Excerpted data =>

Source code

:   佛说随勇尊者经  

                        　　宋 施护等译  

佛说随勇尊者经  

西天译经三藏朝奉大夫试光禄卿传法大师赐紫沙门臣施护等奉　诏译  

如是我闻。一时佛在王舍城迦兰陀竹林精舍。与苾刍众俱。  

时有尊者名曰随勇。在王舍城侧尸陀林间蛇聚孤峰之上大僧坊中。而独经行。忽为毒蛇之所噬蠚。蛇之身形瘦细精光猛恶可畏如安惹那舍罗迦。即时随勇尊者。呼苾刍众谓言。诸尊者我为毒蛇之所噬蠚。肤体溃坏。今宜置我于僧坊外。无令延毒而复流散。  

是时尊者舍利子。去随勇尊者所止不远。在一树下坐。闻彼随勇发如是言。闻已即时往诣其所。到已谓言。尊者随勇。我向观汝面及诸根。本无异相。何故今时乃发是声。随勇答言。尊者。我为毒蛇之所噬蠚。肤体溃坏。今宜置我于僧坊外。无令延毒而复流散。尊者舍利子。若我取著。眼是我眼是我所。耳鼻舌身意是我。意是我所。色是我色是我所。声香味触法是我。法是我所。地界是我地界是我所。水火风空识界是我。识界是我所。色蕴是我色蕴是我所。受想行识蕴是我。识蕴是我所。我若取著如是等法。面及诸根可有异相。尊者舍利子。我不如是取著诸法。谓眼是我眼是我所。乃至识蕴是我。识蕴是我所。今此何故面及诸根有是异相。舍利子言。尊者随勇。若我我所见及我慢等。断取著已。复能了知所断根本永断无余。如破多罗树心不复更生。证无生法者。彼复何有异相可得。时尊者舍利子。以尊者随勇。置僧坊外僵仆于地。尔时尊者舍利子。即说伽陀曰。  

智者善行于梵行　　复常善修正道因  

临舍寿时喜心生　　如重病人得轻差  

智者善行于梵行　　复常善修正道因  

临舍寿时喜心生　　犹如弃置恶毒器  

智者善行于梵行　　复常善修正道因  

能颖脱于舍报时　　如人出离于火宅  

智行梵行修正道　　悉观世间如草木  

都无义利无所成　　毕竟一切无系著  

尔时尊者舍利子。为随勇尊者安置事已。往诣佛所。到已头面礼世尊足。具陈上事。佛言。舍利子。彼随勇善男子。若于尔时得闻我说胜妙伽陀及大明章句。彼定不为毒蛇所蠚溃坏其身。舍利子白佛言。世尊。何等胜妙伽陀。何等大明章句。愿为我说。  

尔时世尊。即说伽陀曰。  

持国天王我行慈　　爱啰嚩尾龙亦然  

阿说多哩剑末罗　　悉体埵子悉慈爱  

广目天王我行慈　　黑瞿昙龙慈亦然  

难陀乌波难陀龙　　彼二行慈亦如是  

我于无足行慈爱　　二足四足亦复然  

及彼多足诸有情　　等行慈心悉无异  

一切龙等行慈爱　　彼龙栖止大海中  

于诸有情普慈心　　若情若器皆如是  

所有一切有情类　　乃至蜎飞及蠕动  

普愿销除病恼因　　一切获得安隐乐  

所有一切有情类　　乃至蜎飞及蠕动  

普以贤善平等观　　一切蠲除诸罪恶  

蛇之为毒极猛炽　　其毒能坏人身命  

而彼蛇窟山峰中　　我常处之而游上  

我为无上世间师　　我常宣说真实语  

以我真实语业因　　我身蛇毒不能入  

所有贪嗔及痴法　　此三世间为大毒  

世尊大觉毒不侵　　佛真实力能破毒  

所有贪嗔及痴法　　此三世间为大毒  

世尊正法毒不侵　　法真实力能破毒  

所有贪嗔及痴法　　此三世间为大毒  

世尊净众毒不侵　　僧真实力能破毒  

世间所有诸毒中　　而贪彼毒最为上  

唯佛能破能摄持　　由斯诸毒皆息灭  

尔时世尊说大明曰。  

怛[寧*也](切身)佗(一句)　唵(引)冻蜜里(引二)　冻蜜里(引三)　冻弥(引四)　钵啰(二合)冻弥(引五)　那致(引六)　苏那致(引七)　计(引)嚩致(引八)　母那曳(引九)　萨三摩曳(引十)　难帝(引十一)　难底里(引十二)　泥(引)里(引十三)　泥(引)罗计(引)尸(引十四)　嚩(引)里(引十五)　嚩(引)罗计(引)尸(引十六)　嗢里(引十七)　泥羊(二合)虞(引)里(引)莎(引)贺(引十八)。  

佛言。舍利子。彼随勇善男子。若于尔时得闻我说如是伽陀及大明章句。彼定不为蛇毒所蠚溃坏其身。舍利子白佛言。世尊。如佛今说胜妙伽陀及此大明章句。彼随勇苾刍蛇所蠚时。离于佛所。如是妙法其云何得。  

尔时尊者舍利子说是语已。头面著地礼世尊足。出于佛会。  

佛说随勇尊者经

Aim of the exercise =>
Please extract exactly, and only, the lines from the line containing "能颖脱于舍报时　　如人出离于火宅" through the last line of the records.

Response =>
能颖脱于舍报时　　如人出离于火宅  

智行梵行修正道　　悉观世间如草木  

都无义利无所成　　毕竟一切无系著  

尔时尊者舍利子。为随勇尊者安置事已。往诣佛所。到已头面礼世尊足。具陈上事。佛言。舍利子。彼随勇善男子。若于尔时得闻我说胜妙伽陀及大明章句。彼定不为毒蛇所蠚溃坏其身。舍利子白佛言。世尊。何等胜妙伽陀。何等大明章句。愿为我说。  

尔时世尊。即说伽陀曰。  

持国天王我行慈　　爱啰嚩尾龙亦然  

阿说多哩剑末罗　　悉体埵子悉慈爱  

广目天王我行慈　　黑瞿昙龙慈亦然  

难陀乌波难陀龙　　彼二行慈亦如是  

我于无足行慈爱　　二足四足亦复然  

及彼多足诸有情　　等行慈心悉无异  

一切龙等行慈爱　　彼龙栖止大海中  

于诸有情普慈心　　若情若器皆如是  

所有一切有情类　　乃至蜎飞及蠕动  

普愿销除病恼因　　一切获得安隐乐  

所有一切有情类　　乃至蜎飞及蠕动  

普以贤善平等观　　一切蠲除诸罪恶  

蛇之为毒极猛炽　　其毒能坏人身命  

而彼蛇窟山峰中　　我常处之而游上  

我为无上世间师　　我常宣说真实语  

以我真实语业因　　我身蛇毒不能入  

所有贪嗔及痴法　　此三世间为大毒  

世尊大觉毒不侵　　佛真实力能破毒  

所有贪嗔及痴法　　此三世间为大毒  

世尊正法毒不侵　　法真实力能破毒  

所有贪嗔及痴法　　此三世间为大毒  

世尊净众毒不侵　　僧真实力能破毒  

世间所有诸毒中　　而贪彼毒最为上  

唯佛能破能摄持　　由斯诸毒皆息灭  

尔时世尊说大明曰。  

怛[寧*也](切身)佗(一句)　唵(引)冻蜜里(引二)　冻蜜里(引三)　冻弥(引四)　钵啰(二合)冻弥(引五)　那致(引六)　苏那致(引七)　计(引)嚩致(引八)　母那曳(引九)　萨三摩曳(引十)　难帝(引十一)　难底里(引十二)　泥(引)里(引十三)　泥(引)罗计(引)尸(引十四)　嚩(引)里(引十五)　嚩(引)罗计(引)尸(引十六)　嗢里(引十七)　泥羊(二合)虞(引)里(引)莎(引)贺(引十八)。  

佛言。舍利子。彼随勇善男子。若于尔时得闻我说如是伽陀及大明章句。彼定不为蛇毒所蠚溃坏其身。舍利子白佛言。世尊。如佛今说胜妙伽陀及此大明章句。彼随勇苾刍蛇所蠚时。离于佛所。如是妙法其云何得。  

尔时尊者舍利子说是语已。头面著地礼世尊足。出于佛会。  

佛说随勇尊者经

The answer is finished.